= Mathematics, Form and Function =

Book on philosophy of mathematics

Mathematics, Form and Function, a book published in 1986 by Springer-Verlag, is a survey of the whole of mathematics, including its origins and deep structure, by the American mathematician Saunders Mac Lane.

== Mathematics and human activities==
Throughout his book, and especially in chapter I.11, Mac Lane informally discusses how mathematics is grounded in more ordinary concrete and abstract human activities. The following table is adapted from one given on p. 35 of Mac Lane (1986). The rows are very roughly ordered from most to least fundamental. For a bullet list that can be compared and contrasted with this table, see section 3 of Where Mathematics Comes From.

| Human Activity | Related Mathematical Idea | Mathematical Technique |
| Collecting | Object Collection | Set; class; multiset; list; family |
| Connecting | Cause and effect | ordered pair; relation; function; operation |
|  | Proximity; connection | Topological space; mereotopology |
| Following | Successive actions | Function composition; transformation group |
| Comparing | Enumeration | Bijection; cardinal number; order |
| Timing | Before & After | Linear order |
| Counting | Successor | Successor function; ordinal number |
| Computing | Operations on numbers | Addition, multiplication recursively defined; abelian group; rings |
| Looking at objects | Symmetry | Symmetry group; invariance; isometries |
| Building; shaping | Shape; point | Sets of points; geometry; pi |
| Rearranging | Permutation | Bijection; permutation group |
| Selecting; distinguishing | Parthood | Subset; order; lattice theory; mereology |
| Arguing | Proof | First-order logic |
| Measuring | Distance; extent | Rational number; metric space |
| Endless repetition | Infinity; Recursion | Recursive set; Infinite set |
| Estimating | Approximation | Real number; real field |
| Moving through space & time: | curvature | calculus; differential geometry |
| --Without cycling | Change | Real analysis; transformation group |
| --With cycling | Repetition | pi; trigonometry; complex number; complex analysis |
| --Both |  | Differential equations; mathematical physics |
| Motion through time alone | Growth & decay | e; exponential function; natural logarithms; |
| Altering shapes | Deformation | Differential geometry; topology |
| Observing patterns | Abstraction | Axiomatic set theory; universal algebra; category theory; morphism |
| Seeking to do better | Optimization | Operations research; optimal control theory; dynamic programming |
| Choosing; gambling | Chance | Probability theory; mathematical statistics; measure |

Also see the related diagrams appearing on the following pages of Mac Lane (1986): 149, 184, 306, 408, 416, 422-28.

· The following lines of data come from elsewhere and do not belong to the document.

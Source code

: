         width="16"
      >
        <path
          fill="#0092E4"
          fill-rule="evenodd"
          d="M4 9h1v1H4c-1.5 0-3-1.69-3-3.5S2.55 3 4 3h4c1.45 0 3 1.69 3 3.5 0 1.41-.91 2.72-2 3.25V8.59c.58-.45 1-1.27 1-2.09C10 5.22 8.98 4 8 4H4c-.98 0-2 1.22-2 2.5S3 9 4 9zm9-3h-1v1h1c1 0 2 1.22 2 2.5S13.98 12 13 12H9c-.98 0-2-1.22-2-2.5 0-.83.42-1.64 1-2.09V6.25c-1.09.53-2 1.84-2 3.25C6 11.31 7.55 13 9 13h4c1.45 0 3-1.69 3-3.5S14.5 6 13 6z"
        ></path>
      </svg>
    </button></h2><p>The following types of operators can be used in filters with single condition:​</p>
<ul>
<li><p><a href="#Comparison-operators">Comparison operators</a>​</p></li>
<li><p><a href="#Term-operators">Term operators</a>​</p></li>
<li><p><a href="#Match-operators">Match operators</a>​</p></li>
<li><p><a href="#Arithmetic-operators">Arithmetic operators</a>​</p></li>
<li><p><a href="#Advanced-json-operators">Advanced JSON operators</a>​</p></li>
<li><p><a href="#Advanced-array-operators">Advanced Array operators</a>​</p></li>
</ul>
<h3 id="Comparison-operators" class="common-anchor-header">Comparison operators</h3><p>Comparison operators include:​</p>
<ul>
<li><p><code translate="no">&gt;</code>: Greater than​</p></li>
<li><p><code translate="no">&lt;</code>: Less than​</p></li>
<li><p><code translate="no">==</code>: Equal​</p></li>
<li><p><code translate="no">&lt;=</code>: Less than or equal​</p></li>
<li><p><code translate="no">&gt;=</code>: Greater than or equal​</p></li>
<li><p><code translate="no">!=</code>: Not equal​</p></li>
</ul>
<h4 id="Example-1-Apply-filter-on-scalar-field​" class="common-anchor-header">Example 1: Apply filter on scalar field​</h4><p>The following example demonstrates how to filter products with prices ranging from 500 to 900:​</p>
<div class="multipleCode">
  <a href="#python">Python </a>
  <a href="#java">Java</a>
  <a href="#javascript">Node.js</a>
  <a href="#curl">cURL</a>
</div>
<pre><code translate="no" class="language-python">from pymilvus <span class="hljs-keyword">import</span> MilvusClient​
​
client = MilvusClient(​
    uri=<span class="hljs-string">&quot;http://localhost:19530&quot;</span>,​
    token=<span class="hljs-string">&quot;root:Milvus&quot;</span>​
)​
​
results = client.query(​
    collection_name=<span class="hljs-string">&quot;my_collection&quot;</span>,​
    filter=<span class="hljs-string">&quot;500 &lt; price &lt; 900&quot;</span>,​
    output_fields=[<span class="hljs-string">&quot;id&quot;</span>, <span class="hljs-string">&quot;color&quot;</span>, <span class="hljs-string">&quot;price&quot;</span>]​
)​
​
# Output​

Mac Lane (1986) cites a related monograph by Lars Gårding (1977).

== Mac Lane's relevance to the philosophy of mathematics ==
Mac Lane cofounded category theory with Samuel Eilenberg, which enables a unified treatment of mathematical structures and of the relations among them, at the cost of breaking away from their cognitive grounding. Nevertheless, his views—however informal—are a valuable contribution to the philosophy and anthropology of mathematics. His views anticipate, in some respects, the more detailed account of the cognitive basis of mathematics given by George Lakoff and Rafael E. Núñez in their Where Mathematics Comes From. Lakoff and Núñez argue that mathematics emerges via conceptual metaphors grounded in the human body, its motion through space and time, and in human sense perceptions.